Mi cabeza... ¡Ah! Recuerdo destellos, hilos. La mujer, los dados, el sótano, los cultistas. Me duele el cuello y tengo las piernas frías. Estoy sentado en el suelo. ¿Por qué están mis brazos a la espalda? Intento mover las manos y tengo la respuesta: me han atado. Pero ¿quién? ¿Dónde estoy? Joder, ¿eso de la pared es una bandera franquista? Tiene que ser una broma. Espero, por el bien de esos dos, que esto sea una maldita broma, que lo hemos conseguido y que hay que pensar el siguiente paso.
Por fin entra alguien. Es uno solo. No le conozco. Ese libro que sostiene... Me duelen los ojos todavía. Lo reconozco, es mencionado en algunos volúmenes de la biblioteca de Leo. Ni siquiera me ha hecho falta leer el título. «Vermis» es más que suficiente. Magia. Y no de la agradable.

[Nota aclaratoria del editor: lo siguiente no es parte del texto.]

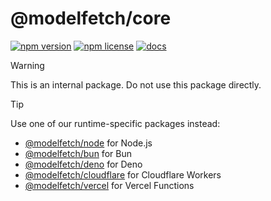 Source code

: # @modelfetch/core

[![npm version](https://img.shields.io/npm/v/@modelfetch/core.svg)](https://www.npmjs.com/package/@modelfetch/core)
[![npm license](https://img.shields.io/npm/l/@modelfetch/core.svg)](https://www.npmjs.com/package/@modelfetch/core)
[![docs](https://img.shields.io/badge/docs-modelfetch.com-blue)](https://www.modelfetch.com/docs)

> [!WARNING]
> This is an internal package. Do not use this package directly.

> [!TIP]
> Use one of our runtime-specific packages instead:
>
> - [@modelfetch/node](https://www.npmjs.com/package/@modelfetch/node) for Node.js
> - [@modelfetch/bun](https://www.npmjs.com/package/@modelfetch/bun) for Bun
> - [@modelfetch/deno](https://www.npmjs.com/package/@modelfetch/deno) for Deno
> - [@modelfetch/cloudflare](https://www.npmjs.com/package/@modelfetch/cloudflare) for Cloudflare Workers
> - [@modelfetch/vercel](https://www.npmjs.com/package/@modelfetch/vercel) for Vercel Functions
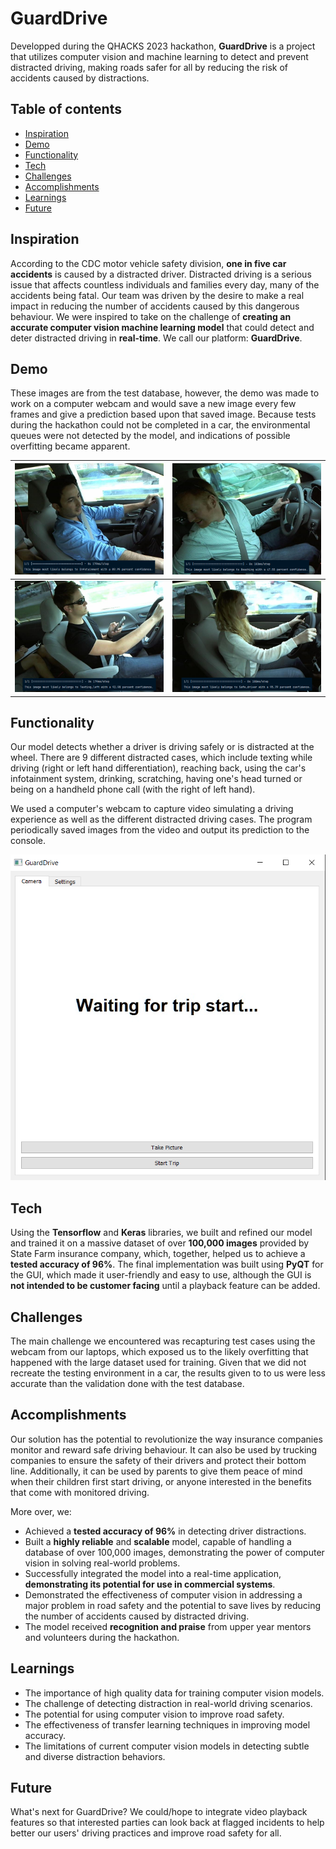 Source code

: # GuardDrive
Developped during the QHACKS 2023 hackathon, **GuardDrive** is a project that utilizes computer vision and machine learning to detect and prevent distracted driving, making roads safer for all by reducing the risk of accidents caused by distractions.

## Table of contents
* [Inspiration](#inspiration)
* [Demo](#demo)
* [Functionality](#functionality)
* [Tech](#tech)
* [Challenges](#challenges)
* [Accomplishments](#accomplishments)
* [Learnings](#learnings)
* [Future](#future)

## Inspiration
According to the CDC motor vehicle safety division, **one in five car accidents** is caused by a distracted driver. Distracted driving is a serious issue that affects countless individuals and families every day, many of the accidents being fatal. Our team was driven by the desire to make a real impact in reducing the number of accidents caused by this dangerous behaviour. We were inspired to take on the challenge of **creating an accurate computer vision machine learning model** that could detect and deter distracted driving in **real-time**. We call our platform: **GuardDrive**.

## Demo
These images are from the test database, however, the demo was made to work on a computer webcam and would save a new image every few frames and give a prediction based upon that saved image. Because tests during the hackathon could not be completed in a car, the environmental queues were not detected by the model, and indications of possible overfitting became apparent.

| ![Infotainment](demo/infotainment.jpg)  | ![Reaching](demo/reaching.jpg) |
| --------------------------------------- | --------------------------------------- |
| ![TextingLeft](demo/textingLeft.jpg)  | ![SafeDriver](demo/safe.jpg) |

## Functionality
Our model detects whether a driver is driving safely or is distracted at the wheel. There are 9 different distracted cases, which include texting while driving (right or left hand differentiation), reaching back, using the car's infotainment system, drinking, scratching, having one's head turned or being on a handheld phone call (with the right of left hand).

We used a computer's webcam to capture video simulating a driving experience as well as the different distracted driving cases. The program periodically saved images from the video and output its prediction to the console.

![UI](demo/GuardDriveUI.png)

## Tech
Using the **Tensorflow** and **Keras** libraries, we built and refined our model and trained it on a massive dataset of over **100,000 images** provided by State Farm insurance company, which, together, helped us to achieve a **tested accuracy of 96%**. The final implementation was built using **PyQT** for the GUI, which made it user-friendly and easy to use, although the GUI is **not intended to be customer facing** until a playback feature can be added.

## Challenges
The main challenge we encountered was recapturing test cases using the webcam from our laptops, which exposed us to the likely overfitting that happened with the large dataset used for training. Given that we did not recreate the testing environment in a car, the results given to to us were less accurate than the validation done with the test database.

## Accomplishments
Our solution has the potential to revolutionize the way insurance companies monitor and reward safe driving behaviour. It can also be used by trucking companies to ensure the safety of their drivers and protect their bottom line. Additionally, it can be used by parents to give them peace of mind when their children first start driving, or anyone interested in the benefits that come with monitored driving.

More over, we:
* Achieved a **tested accuracy of 96%** in detecting driver distractions.
* Built a **highly reliable** and **scalable** model, capable of handling a database of over 100,000 images, demonstrating the power of computer vision in solving real-world problems.
* Successfully integrated the model into a real-time application, **demonstrating its potential for use in commercial systems**.
* Demonstrated the effectiveness of computer vision in addressing a major problem in road safety and the potential to save lives by reducing the number of accidents caused by distracted driving.
* The model received **recognition and praise** from upper year mentors and volunteers during the hackathon.



## Learnings
* The importance of high quality data for training computer vision models.
* The challenge of detecting distraction in real-world driving scenarios.
* The potential for using computer vision to improve road safety.
* The effectiveness of transfer learning techniques in improving model accuracy.
* The limitations of current computer vision models in detecting subtle and diverse distraction behaviors.

## Future
What's next for GuardDrive? We could/hope to integrate video playback features so that interested parties can look back at flagged incidents to help better our users' driving practices and improve road safety for all.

—No esperaba visita, pero tampoco me afecta demasiado. Ha sido una suerte que hayas desmayado al colarte. Ojalá los separatistas de la guerra aprendiesen de ti y pusiesen las cosas fáciles. Ya sabía que llegarían espías, pero no me esperaba... algo como tú —¿Acaba de mirarme con asco un fascista? Creo que estoy orgulloso de provocarle esa reacción—. Vas a ser el afortunado en ver mis avances. Nuestro querido generalísimo se hará con todo el país, así lo ordena Dios, y yo le ayudaré con estas tierras vascas llenas de traidores.
¿Generalísimo? Mierda, los hilos de tiempo... ¿Qué hago en plena guerra civil? ¿Cómo salgo de aquí? Degall, céntrate. Va a hacer magia, tira por ahí. La Iglesia lo prohíbe, seguro. Para esta gentuza, el catolicismo era importantísimo.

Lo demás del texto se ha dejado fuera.